Why Do So Many Seniors End Up in the Emergency Room?
Emergencies happen from time to time, particularly as we age. Seniors visit the emergency department at higher rates than other age groups.
A quarter of seniors have visited the emergency room at some point. Today, more than 19.6 million emergency department (ED) visits in the United States are made by adults aged 65 and over.
What health issues bring so many seniors to the emergency room? We tend to assume medical conditions like stroke and heart attacks land most older adults in the hospital. In reality, seniors visit the ER for a number of other reasons that may surprise you.
Top Reasons Seniors Go to The Emergency Room
- Falls – Falls are the leading cause of non-fatal injuries among older adults. Every 13 seconds a senior is treated in the emergency room for a fall.
- Car accidents and injuries – Car crashes are the second most common form of trauma among older adults, according to the Annals of Emergency Medicine. If you or a loved one was injured in a road accident involving a truck, you should consider speaking with a truck accident lawyer or a semi truck accident attorney to know how you can seek compensation.
- Medication reactions – Adverse drug reactions put millions of seniors in the emergency room each year. According to the New York Times, four medications in particular are responsible for two-thirds of emergency hospitalizations among older Americans. They are blood thinners, insulin injections, aspirin, and oral diabetes drugs.
- Heart Disease – Of the over 100 million emergency room visits that occur in the U.S., approximately 1.8 million are related to heart disease. Seniors may call an ambulance if they experience heart-related symptoms such as chest pain, shortness of breath, and exhaustion.
- Diabetes – Seniors are at risk for hospitalization from diabetes-related complications ranging from strokes and heart attacks to ulcers and dehydration caused by elevated blood sugar levels.

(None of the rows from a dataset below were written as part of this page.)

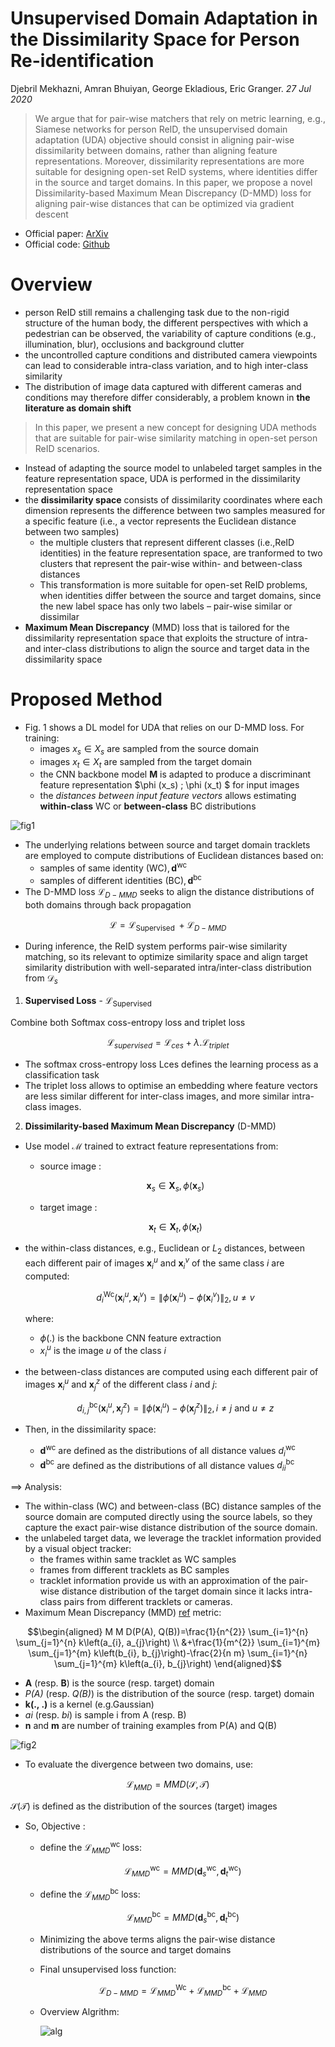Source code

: # Unsupervised Domain Adaptation in the Dissimilarity Space for Person Re-identification
Djebril Mekhazni, Amran Bhuiyan, George Ekladious, Eric Granger. _27 Jul 2020_

> We argue that for pair-wise matchers that rely on metric learning, e.g., Siamese networks for person ReID, the unsupervised domain adaptation (UDA) objective should consist in aligning pair-wise dissimilarity between domains, rather than aligning feature representations. Moreover, dissimilarity representations are more suitable for designing open-set ReID systems, where identities differ in the source and target domains. In this paper, we propose a novel Dissimilarity-based Maximum Mean Discrepancy (D-MMD) loss for aligning pair-wise distances that can be optimized via gradient descent

* Official paper: [ArXiv](https://arxiv.org/abs/2007.13890)
* Official code: [Github](https://github.com/djidje/D-MMD)

# Overview
- person ReID still remains a challenging task due to the non-rigid structure of the human body, the different perspectives with which a pedestrian can be observed, the variability of capture conditions (e.g., illumination, blur), occlusions and background clutter
-  the uncontrolled capture conditions and distributed camera viewpoints can lead to considerable intra-class variation, and to high inter-class similarity
-  The distribution of image data captured with different cameras and conditions may therefore differ considerably, a problem known in **the literature as domain shift**
> In this paper, we present a new concept for designing UDA methods that are suitable for pair-wise similarity matching in open-set person ReID scenarios.

- Instead of adapting the source model to unlabeled target samples in the feature representation space, UDA is performed in the dissimilarity representation space
-  the **dissimilarity space** consists of dissimilarity coordinates where each dimension represents the difference between two samples measured for a specific feature (i.e., a vector represents the Euclidean distance between two samples)
   -   the multiple clusters that represent different classes (i.e.,ReID identities) in the feature representation space, are tranformed to two clusters that represent the pair-wise within- and between-class distances
   -   This transformation is more suitable for open-set ReID problems, when identities differ between the source and target domains, since the new label space has only two labels – pair-wise similar or dissimilar
-   **Maximum Mean Discrepancy** (MMD) loss that is tailored for the dissimilarity representation space that exploits the structure of intra- and inter-class distributions to align the source and target data in the dissimilarity space
  
# Proposed Method
- Fig. 1 shows a DL model for UDA that relies on our D-MMD loss. For training:
  -  images $x_s \in X_s$ are sampled from the source domain 
  -  images $x_t \in X_t$ are sampled from the target domain 
  -  the CNN backbone model **M** is adapted to produce a discriminant feature representation $\phi (x_s) ; \phi (x_t)  $ for input images
  -   the _distances between input feature vectors_ allows estimating **within-class** WC or **between-class** BC distributions

![fig1](../../asset/images/P_ReId/D-MMD/fig1.jpg)

- The underlying relations between source and target domain tracklets are employed to compute distributions of Euclidean distances based on:
    - samples of same identity $(\mathrm{WC}), \mathbf{d}^{\mathrm{wc}}$
    - samples of different identities $(\mathrm{BC}), \mathbf{d}^{\mathrm{bc}}$
- The D-MMD loss $\mathcal{L}_{D-M M D}$ seeks to align the distance distributions of both domains through back propagation

$$\mathcal{L}=\mathcal{L}_{\text {Supervised }}+\mathcal{L}_{D-M M D}$$

- During inference, the ReID system performs pair-wise similarity matching, so its relevant to optimize similarity space and align target similarity distribution with well-separated intra/inter-class distribution from $\mathcal{D}_{s}$

1. **Supervised Loss** - $\mathcal{L}_{\text {Supervised }}$

Combine both Softmax coss-entropy loss and triplet loss

$$\mathcal{L}_{supervised} = \mathcal{L}_{ces} + \lambda . \mathcal{L}_{triplet} $$

- The softmax cross-entropy loss Lces defines the learning process as a classification task
- The triplet loss allows to optimise an embedding where feature vectors are less similar different for inter-class images, and more similar intra-class images.

2. **Dissimilarity-based Maximum Mean Discrepancy** (D-MMD)

- Use model $\mathcal{M}$ trained to extract feature representations from:
  - source image :
  
  $$\mathbf{x}_{s} \in \mathbf{X}_{s}, \phi\left(\mathbf{x}_{s}\right)$$
  
  - target image :
  
  $$\mathbf{x}_{t} \in \mathbf{X}_{t}, \phi\left(\mathbf{x}_{t}\right)$$

- the within-class distances, e.g., Euclidean or $L_{2}$ distances, between each different pair of images $\mathbf{x}_{i}^{u} \text{ and } \mathbf{x}_{i}^{v}$ of the same class _i_ are computed:

    $$d_{i}^{\mathrm{Wc}}\left(\mathbf{x}_{i}^{u}, \mathbf{x}_{i}^{v}\right)=\left\|\phi\left(\mathbf{x}_{i}^{u}\right)-\phi\left(\mathbf{x}_{i}^{v}\right)\right\|_{2}, u \neq v$$

    where:
    - $\phi(.)$ is the backbone CNN feature extraction
    - $x_{i}^{u}$ is the image _u_ of the class _i_
-  the between-class distances are computed using each different pair of images $\mathbf{x}_{i}^{u}\text{ and }\mathbf{x}_{j}^{z}$ of the different class _i_ and _j_:
  
    $$d_{i, j}^{\mathrm{bc}}  (\mathbf{x}_i^u, \mathbf{x}_j^z) = \| \phi (\mathbf{x}_i^u )-\phi (\mathbf{x}_j^z) \|_{2}, i \neq j \text{ and } u \neq z$$

- Then, in the dissimilarity space:
  - $\mathbf{d}^{\mathrm{wc}}$  are defined as the distributions of all distance values $d_{i}^{\mathrm{wc}}$  
  - $\mathbf{d}^{\mathrm{bc}}$ are defined as the distributions of all distance values $d_{i i}^{\mathrm{bc}}$

==> Analysis:
  - The within-class (WC) and between-class (BC) distance samples of the source domain are computed directly using the source labels, so they capture the exact pair-wise distance distribution of the source domain.
  - the unlabeled target data, we leverage the tracklet information provided by a visual object tracker:
    - the frames within same tracklet as WC samples
    - frames from different tracklets as BC samples
    -  tracklet information provide us with an approximation of the pair-wise distance distribution of the target domain since it lacks intra-class pairs from different tracklets or cameras.
-  Maximum Mean Discrepancy (MMD) [ref](https://www.jmlr.org/papers/volume13/gretton12a/gretton12a.pdf) metric:
  
$$\begin{aligned}
M M D(P(A), Q(B))=\frac{1}{n^{2}} \sum_{i=1}^{n} \sum_{j=1}^{n} k\left(a_{i}, a_{j}\right) \\
&+\frac{1}{m^{2}} \sum_{i=1}^{m} \sum_{j=1}^{m} k\left(b_{i}, b_{j}\right)-\frac{2}{n m} \sum_{i=1}^{n} \sum_{j=1}^{m} k\left(a_{i}, b_{j}\right)
\end{aligned}$$

   -   **A** (resp. **B**) is the source (resp. target) domain
   -   _P(A)_ (resp. _Q(B)_) is the distribution of the source (resp. target) domain
   -   **k(., .)** is a kernel (e.g.Gaussian) 
   -   _ai_ (resp. _bi_) is sample i from A (resp. B)
   -   **n** and **m** are number of training examples from P(A) and Q(B)

![fig2](../../asset/images/P_ReId/D-MMD/f2.jpg)

- To evaluate the divergence between two domains, use:

$$\mathcal{L}_{M M D}=M M D(\mathcal{S}, \mathcal{T})$$

  $\mathcal{S}(\mathcal{T})$ is defined as the distribution of the sources (target) images
  
- So, Objective :
  - define the $\mathcal{L}_{M M D}^{\mathrm{wc}}$ loss:

       $$\mathcal{L}_{M M D}^{\mathrm{wc}}=M M D\left(\mathbf{d}_{s}^{\mathrm{wc}}, \mathbf{d}_{t}^{\mathrm{wc}}\right)$$

  - define the $\mathcal{L}_{M M D}^{\mathrm{bc}}$ loss:

       $$\mathcal{L}_{M M D}^{\mathrm{bc}}=M M D\left(\mathbf{d}_{s}^{\mathrm{bc}}, \mathbf{d}_{t}^{\mathrm{bc}}\right)$$

  - Minimizing the above terms aligns the pair-wise distance distributions of the source and target domains
  - Final unsupervised loss function:
  
    $$\mathcal{L}_{D-M M D}=\mathcal{L}_{M M D}^{\mathrm{Wc}}+\mathcal{L}_{M M D}^{\mathrm{bc}}+\mathcal{L}_{M M D}$$

  - Overview Algrithm:

    ![alg](../../asset/images/P_ReId/D-MMD/alg1.jpg)
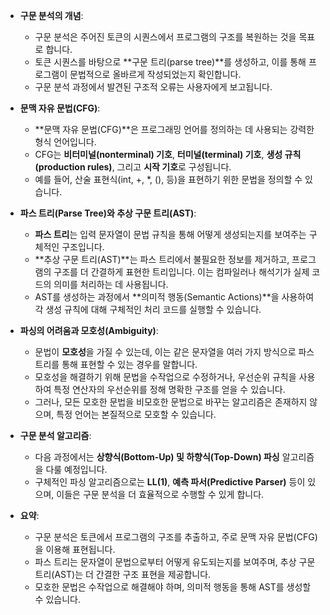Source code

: - **구문 분석의 개념**:
    - 구문 분석은 주어진 토큰의 시퀀스에서 프로그램의 구조를 복원하는 것을 목표로 합니다.
    - 토큰 시퀀스를 바탕으로 **구문 트리(parse tree)**를 생성하고, 이를 통해 프로그램이 문법적으로 올바르게 작성되었는지 확인합니다.
    - 구문 분석 과정에서 발견된 구조적 오류는 사용자에게 보고됩니다.
- **문맥 자유 문법(CFG)**:
    - **문맥 자유 문법(CFG)**은 프로그래밍 언어를 정의하는 데 사용되는 강력한 형식 언어입니다.
    - CFG는 **비터미널(nonterminal) 기호**, **터미널(terminal) 기호**, **생성 규칙(production rules)**, 그리고 **시작 기호**로 구성됩니다.
    - 예를 들어, 산술 표현식(int, +, *, (), 등)을 표현하기 위한 문법을 정의할 수 있습니다.
- **파스 트리(Parse Tree)와 추상 구문 트리(AST)**:
    - **파스 트리**는 입력 문자열이 문법 규칙을 통해 어떻게 생성되는지를 보여주는 구체적인 구조입니다.
    - **추상 구문 트리(AST)**는 파스 트리에서 불필요한 정보를 제거하고, 프로그램의 구조를 더 간결하게 표현한 트리입니다. 이는 컴파일러나 해석기가 실제 코드의 의미를 처리하는 데 사용됩니다.
    - AST를 생성하는 과정에서 **의미적 행동(Semantic Actions)**을 사용하여 각 생성 규칙에 대해 구체적인 처리 코드를 실행할 수 있습니다.
- **파싱의 어려움과 모호성(Ambiguity)**:
    - 문법이 **모호성**을 가질 수 있는데, 이는 같은 문자열을 여러 가지 방식으로 파스 트리를 통해 표현할 수 있는 경우를 말합니다.
    - 모호성을 해결하기 위해 문법을 수작업으로 수정하거나, 우선순위 규칙을 사용하여 특정 연산자의 우선순위를 정해 명확한 구조를 얻을 수 있습니다.
    - 그러나, 모든 모호한 문법을 비모호한 문법으로 바꾸는 알고리즘은 존재하지 않으며, 특정 언어는 본질적으로 모호할 수 있습니다.
- **구문 분석 알고리즘**:
    - 다음 과정에서는 **상향식(Bottom-Up) 및 하향식(Top-Down) 파싱** 알고리즘을 다룰 예정입니다.
    - 구체적인 파싱 알고리즘으로는 **LL(1)**, **예측 파서(Predictive Parser)** 등이 있으며, 이들은 구문 분석을 더 효율적으로 수행할 수 있게 합니다.
- **요약**:
    
    - 구문 분석은 토큰에서 프로그램의 구조를 추출하고, 주로 문맥 자유 문법(CFG)을 이용해 표현됩니다.
    - 파스 트리는 문자열이 문법으로부터 어떻게 유도되는지를 보여주며, 추상 구문 트리(AST)는 더 간결한 구조 표현을 제공합니다.
    - 모호한 문법은 수작업으로 해결해야 하며, 의미적 행동을 통해 AST를 생성할 수 있습니다.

Plan Ahead for an Emergency Room Visit
The best thing to do is to plan ahead. Keep a complete list of medications that you or your loved one is currently taking, as well as a list of any medications he or she is allergic to. It’s also a good idea to have a brief medical history of past procedures, surgeries, or prior hospitalizations written out along with the contact details for medical providers and insurance information.
Senior-friendly Emergency Rooms
Recently, there has been a move in the healthcare industry to make emergency rooms more welcoming to older adults. These senior specialty ERs are different from regular ERs: they have softer lighting, non-slip floors, bedside toilets, thicker mattresses, and many other features that aim to provide higher quality care to seniors.
A trip to the emergency room isn’t something most of us wish for ourselves at any age. For seniors, maintaining a healthy, active lifestyle with age is the best way to stay out of the hospital and continue to enjoy life.